Rugby (sport)
Rugby refers to the sports of rugby union and rugby league, which are team sports popular in the UK, France, Ireland, Australia, South Africa, New Zealand and throughout the south Pacific region. It is similar in some ways to American Football, being the original basis of American football's laws, and Australian Rules Football.
Two teams of fifteen (rugby union) or thirteen (rugby league) players carry, pass (only backwards or lateral passes are allowed in Rugby) and kick the ball down the field in order to be able to touch the ball down over the opposition's try-line, (this being the comparative and the derivative of the end zone in America football). When the ball is touched down, it is known as a try.
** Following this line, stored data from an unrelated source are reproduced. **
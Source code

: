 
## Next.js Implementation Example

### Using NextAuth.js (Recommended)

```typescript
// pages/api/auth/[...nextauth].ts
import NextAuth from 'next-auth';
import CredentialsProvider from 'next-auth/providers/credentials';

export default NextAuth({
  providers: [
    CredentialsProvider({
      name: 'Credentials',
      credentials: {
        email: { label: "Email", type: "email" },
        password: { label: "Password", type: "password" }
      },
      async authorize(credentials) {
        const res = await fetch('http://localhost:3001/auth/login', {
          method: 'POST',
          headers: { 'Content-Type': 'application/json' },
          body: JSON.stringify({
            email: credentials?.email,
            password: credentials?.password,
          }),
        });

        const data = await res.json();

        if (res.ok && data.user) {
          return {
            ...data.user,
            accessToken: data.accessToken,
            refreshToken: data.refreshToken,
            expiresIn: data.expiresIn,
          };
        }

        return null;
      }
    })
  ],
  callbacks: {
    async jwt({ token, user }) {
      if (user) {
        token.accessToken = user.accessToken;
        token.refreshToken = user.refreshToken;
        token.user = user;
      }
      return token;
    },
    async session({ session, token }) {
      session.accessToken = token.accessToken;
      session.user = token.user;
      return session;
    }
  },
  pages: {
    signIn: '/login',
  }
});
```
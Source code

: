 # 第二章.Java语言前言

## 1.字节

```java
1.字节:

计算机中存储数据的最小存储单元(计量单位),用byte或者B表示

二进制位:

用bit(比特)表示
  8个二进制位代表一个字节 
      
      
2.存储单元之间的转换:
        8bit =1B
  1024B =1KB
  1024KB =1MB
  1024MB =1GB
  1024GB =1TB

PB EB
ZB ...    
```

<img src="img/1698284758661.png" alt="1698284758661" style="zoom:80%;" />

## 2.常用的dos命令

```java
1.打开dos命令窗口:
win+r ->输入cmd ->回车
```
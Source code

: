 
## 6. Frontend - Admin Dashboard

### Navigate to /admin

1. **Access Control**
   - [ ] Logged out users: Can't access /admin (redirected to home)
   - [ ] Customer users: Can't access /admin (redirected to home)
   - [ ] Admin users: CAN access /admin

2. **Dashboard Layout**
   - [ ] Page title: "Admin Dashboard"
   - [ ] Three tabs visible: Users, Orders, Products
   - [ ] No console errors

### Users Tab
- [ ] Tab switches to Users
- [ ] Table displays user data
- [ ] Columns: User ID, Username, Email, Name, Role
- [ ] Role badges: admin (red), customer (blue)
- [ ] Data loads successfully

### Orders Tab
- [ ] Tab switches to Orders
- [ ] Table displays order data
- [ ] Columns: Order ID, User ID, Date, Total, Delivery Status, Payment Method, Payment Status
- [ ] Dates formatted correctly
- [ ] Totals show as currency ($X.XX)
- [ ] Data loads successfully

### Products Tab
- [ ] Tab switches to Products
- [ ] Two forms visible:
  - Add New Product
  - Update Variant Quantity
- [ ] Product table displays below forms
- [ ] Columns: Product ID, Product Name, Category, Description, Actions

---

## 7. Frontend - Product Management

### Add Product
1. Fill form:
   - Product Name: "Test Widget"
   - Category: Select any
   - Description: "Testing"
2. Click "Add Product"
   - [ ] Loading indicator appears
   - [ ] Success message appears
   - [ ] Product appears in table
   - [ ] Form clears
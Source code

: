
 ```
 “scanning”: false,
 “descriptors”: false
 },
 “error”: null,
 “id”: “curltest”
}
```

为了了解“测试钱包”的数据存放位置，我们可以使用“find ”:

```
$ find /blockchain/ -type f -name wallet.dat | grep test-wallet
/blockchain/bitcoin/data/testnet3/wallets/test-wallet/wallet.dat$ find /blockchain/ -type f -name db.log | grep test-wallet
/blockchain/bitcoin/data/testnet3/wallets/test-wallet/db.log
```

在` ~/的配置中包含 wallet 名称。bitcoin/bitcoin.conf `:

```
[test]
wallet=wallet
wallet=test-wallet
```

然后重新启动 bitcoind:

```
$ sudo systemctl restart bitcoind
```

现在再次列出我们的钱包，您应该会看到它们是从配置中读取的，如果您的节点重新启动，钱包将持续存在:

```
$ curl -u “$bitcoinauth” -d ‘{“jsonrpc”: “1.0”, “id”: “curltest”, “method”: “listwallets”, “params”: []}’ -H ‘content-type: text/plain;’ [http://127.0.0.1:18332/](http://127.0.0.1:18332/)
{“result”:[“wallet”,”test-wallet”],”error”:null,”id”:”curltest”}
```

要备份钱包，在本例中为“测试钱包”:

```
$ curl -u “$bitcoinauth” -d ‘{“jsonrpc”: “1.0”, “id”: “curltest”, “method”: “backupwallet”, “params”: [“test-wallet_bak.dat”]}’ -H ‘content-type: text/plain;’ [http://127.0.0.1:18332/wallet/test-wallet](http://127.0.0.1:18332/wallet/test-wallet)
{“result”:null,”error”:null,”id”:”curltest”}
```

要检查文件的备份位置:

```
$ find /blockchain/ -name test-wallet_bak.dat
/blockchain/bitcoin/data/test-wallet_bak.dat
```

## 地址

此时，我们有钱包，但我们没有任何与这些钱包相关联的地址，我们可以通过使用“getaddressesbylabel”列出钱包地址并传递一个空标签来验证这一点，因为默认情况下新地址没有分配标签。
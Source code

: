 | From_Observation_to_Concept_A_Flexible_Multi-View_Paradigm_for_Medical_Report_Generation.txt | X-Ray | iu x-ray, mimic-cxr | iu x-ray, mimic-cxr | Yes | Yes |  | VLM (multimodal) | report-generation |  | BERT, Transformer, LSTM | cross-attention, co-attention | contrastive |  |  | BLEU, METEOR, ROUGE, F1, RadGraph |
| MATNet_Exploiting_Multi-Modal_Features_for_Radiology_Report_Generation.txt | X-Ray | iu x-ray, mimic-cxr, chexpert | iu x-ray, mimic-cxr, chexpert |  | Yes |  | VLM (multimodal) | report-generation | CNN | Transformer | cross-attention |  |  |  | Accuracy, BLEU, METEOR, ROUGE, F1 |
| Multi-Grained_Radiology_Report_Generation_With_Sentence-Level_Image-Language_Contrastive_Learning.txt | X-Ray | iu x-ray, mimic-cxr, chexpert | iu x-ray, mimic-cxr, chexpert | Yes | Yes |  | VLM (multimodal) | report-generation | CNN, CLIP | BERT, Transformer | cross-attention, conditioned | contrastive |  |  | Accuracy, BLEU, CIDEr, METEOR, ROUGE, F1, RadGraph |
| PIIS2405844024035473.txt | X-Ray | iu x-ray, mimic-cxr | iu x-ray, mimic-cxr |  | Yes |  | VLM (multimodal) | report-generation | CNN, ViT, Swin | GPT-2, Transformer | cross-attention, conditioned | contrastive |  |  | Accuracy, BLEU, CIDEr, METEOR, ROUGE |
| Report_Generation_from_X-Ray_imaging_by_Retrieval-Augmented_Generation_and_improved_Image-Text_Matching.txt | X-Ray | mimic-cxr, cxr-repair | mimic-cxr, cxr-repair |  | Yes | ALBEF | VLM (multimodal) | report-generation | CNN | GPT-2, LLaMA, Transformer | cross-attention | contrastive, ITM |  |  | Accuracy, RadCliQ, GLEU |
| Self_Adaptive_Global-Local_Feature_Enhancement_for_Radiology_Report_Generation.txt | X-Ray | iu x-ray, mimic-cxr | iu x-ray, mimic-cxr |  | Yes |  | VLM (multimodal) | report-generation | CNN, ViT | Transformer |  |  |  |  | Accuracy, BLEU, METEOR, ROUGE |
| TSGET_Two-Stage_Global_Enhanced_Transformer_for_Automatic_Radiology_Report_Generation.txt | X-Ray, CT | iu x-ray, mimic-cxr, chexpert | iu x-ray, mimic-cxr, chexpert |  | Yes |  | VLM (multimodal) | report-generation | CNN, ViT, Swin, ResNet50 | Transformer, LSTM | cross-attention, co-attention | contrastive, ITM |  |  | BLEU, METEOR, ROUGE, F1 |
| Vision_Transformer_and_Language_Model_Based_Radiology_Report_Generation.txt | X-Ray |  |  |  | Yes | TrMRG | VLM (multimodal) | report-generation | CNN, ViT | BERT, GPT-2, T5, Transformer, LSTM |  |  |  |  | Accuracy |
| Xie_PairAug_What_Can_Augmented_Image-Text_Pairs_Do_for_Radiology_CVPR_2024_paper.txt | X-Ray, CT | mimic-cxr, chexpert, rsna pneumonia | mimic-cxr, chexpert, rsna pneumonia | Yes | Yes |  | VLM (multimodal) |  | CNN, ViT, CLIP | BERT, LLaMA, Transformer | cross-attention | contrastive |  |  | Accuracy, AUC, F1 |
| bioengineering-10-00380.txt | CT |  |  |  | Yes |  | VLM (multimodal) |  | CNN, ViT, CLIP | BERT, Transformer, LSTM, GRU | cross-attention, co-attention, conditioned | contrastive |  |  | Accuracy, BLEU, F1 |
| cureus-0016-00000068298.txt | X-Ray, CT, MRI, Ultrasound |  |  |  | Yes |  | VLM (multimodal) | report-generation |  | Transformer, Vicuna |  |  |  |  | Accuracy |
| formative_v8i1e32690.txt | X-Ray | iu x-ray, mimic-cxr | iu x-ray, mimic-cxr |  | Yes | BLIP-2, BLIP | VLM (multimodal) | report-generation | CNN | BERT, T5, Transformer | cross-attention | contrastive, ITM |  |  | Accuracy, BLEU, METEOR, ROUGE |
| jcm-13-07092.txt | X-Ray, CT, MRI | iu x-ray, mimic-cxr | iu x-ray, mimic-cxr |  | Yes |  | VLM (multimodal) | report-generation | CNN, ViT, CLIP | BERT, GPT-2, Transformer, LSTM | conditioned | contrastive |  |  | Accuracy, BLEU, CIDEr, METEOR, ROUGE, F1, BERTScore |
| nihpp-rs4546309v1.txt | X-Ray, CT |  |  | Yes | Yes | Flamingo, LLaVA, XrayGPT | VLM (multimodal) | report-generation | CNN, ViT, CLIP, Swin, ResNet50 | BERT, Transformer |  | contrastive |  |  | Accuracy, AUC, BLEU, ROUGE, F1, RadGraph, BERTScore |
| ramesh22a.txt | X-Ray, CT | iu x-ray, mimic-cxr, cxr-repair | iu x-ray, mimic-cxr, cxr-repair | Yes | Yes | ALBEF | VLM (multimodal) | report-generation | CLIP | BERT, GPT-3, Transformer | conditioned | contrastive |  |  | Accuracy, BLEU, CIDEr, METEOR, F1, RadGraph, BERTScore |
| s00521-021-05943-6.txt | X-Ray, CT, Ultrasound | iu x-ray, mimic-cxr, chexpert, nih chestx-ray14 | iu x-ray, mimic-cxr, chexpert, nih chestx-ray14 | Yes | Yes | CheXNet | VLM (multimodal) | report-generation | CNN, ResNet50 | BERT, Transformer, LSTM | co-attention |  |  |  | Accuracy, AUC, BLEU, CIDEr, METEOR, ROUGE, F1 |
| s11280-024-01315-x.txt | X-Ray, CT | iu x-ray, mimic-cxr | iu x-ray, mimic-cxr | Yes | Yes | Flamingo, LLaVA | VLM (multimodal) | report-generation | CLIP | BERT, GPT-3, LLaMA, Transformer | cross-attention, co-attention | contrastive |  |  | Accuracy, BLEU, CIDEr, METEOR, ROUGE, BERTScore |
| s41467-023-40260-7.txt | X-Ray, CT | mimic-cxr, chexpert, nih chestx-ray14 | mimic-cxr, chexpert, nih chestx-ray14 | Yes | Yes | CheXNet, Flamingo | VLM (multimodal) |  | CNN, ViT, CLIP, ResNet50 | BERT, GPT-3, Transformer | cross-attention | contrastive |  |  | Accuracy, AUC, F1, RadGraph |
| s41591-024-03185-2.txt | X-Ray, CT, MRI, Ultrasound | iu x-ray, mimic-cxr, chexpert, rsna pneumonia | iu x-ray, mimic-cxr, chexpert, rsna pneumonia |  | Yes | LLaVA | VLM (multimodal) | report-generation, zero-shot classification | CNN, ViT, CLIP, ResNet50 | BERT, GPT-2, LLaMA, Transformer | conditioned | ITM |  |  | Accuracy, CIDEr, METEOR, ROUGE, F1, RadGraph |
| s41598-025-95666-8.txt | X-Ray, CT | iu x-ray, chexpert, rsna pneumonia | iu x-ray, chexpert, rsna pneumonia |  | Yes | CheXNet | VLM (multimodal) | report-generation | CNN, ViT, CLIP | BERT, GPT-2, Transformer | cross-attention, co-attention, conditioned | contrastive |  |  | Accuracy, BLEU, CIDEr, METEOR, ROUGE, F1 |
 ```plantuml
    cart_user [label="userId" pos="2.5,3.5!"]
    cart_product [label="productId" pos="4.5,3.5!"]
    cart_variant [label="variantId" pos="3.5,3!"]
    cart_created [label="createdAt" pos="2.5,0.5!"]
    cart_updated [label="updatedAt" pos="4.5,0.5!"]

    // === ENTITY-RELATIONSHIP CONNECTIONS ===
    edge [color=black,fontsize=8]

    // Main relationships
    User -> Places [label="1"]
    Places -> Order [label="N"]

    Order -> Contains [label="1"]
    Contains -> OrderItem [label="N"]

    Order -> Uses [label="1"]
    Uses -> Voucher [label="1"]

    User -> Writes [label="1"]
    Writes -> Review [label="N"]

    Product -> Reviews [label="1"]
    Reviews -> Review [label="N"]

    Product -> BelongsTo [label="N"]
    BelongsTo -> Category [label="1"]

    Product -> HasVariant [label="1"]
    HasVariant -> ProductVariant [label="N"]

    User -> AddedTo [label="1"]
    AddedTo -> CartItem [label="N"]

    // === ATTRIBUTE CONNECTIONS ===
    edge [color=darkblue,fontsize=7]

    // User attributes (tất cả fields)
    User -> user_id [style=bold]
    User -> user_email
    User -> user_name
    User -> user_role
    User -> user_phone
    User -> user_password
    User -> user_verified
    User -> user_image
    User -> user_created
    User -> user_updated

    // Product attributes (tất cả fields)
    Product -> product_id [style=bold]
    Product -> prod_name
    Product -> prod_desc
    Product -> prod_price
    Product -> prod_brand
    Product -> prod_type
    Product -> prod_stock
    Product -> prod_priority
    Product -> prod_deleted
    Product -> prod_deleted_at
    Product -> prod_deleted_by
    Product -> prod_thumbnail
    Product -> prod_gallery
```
Scoring a try awards that team a certain amount of points: 5 in rugby union and 4 in rugby league. An attempt (or try, the original source of the word) at conversion is than allowed which is taken by kicking the ball from a stationary position on the ground (usually with the help of a kicking tee or a small mound of dirt) over the crossbars of the H-shaped posts which awards the team an additional 2 points. Other manners of scoring points is by penalty kick: worth 2 points in rugby league and 3 points in rugby union, or by drop goal:worth 1 point in rugby league and 3 points in rugby union. [1]
Rugby League developed as a separate code after a number of teams, mainly in northern England, broke away from the governing body, the Rugby Union, in 1893 over the issue of professionalism. The Rugby Union demanded (with varying degrees of effectiveness) complete amateurism for the game; the newly-formed Rugby League allowed players to be paid. This split was in part a reflection of class differences between middle-and working-class players (there were more of the latter in the industrial towns of the north). However, it does not explain why the coal-mining valleys of south Wales, one of the heartlands of the game, adhered to the amateur, Rugby Union code.